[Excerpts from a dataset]

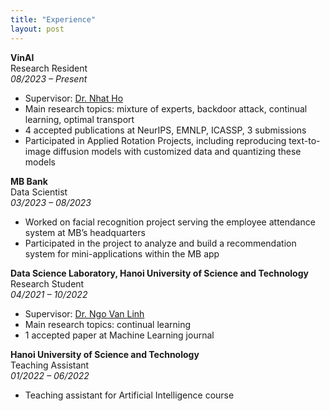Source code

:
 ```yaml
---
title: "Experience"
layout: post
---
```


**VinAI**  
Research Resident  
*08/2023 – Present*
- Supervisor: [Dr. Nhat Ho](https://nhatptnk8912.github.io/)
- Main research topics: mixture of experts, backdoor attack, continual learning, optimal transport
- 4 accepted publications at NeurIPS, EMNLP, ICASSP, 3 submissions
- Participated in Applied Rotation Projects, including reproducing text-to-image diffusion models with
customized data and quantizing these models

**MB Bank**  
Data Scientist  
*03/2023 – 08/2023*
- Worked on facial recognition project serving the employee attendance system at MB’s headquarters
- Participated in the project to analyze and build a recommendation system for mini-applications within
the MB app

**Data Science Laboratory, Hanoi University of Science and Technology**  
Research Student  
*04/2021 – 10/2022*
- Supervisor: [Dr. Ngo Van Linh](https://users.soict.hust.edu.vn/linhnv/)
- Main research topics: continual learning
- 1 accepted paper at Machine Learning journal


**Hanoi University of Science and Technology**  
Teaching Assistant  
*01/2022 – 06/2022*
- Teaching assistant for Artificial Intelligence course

--

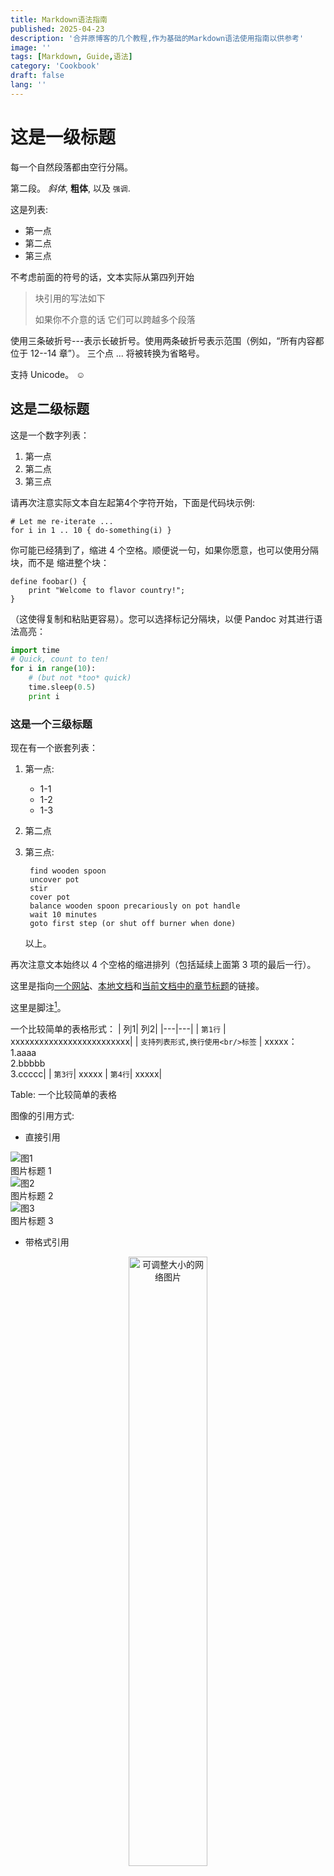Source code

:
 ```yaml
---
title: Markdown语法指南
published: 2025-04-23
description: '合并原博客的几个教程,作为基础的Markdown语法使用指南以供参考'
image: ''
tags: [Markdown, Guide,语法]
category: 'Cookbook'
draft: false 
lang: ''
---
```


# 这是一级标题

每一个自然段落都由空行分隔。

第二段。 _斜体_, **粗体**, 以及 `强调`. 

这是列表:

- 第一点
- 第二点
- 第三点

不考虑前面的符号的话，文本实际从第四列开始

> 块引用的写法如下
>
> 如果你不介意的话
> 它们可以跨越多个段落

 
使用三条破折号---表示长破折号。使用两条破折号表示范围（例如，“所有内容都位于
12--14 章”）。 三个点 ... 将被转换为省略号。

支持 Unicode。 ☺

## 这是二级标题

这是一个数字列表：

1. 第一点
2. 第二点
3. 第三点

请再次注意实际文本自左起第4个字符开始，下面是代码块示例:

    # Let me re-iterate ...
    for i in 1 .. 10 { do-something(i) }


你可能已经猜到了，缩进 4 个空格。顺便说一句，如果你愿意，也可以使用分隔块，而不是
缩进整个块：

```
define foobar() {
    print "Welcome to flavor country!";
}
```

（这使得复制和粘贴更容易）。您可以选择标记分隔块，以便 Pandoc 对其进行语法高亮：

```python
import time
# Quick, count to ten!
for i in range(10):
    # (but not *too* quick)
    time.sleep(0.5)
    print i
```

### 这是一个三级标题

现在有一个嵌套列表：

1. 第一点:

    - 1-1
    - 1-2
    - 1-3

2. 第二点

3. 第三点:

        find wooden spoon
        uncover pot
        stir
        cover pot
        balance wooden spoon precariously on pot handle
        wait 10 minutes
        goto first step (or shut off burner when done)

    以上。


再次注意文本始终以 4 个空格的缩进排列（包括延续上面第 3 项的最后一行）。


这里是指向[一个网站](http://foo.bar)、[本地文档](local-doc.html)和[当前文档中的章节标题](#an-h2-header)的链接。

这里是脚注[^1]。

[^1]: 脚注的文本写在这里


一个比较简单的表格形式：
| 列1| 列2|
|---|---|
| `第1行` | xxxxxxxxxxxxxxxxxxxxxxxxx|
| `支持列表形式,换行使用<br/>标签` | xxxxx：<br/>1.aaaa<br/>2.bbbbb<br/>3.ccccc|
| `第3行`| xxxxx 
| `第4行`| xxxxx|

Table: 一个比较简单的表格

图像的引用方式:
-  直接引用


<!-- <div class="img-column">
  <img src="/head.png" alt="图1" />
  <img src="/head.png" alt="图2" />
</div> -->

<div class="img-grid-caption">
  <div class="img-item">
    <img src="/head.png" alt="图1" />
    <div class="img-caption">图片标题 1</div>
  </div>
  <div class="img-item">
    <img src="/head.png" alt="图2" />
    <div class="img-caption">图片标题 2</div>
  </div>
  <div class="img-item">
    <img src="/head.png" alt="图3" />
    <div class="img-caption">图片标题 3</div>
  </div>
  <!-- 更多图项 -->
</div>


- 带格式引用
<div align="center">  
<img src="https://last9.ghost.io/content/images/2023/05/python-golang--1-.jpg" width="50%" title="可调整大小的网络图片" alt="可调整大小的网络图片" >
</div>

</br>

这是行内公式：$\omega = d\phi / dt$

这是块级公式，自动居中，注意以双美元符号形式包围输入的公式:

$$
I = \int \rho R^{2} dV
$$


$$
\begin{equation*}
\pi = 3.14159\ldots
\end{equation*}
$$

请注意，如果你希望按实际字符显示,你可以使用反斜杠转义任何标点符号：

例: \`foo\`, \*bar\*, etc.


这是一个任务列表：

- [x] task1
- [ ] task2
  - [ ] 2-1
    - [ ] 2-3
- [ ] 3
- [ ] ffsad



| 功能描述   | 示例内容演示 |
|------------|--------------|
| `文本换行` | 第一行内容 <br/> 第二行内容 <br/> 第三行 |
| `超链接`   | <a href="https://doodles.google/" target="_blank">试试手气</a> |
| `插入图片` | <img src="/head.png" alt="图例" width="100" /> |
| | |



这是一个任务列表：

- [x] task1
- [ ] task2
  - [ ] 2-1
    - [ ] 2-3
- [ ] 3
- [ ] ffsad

- **EXERCISE OBJECTIVE**
Determine the number of lines in these entries that contain the word "models", and write only that number.

- **RESPONSE AREA**
2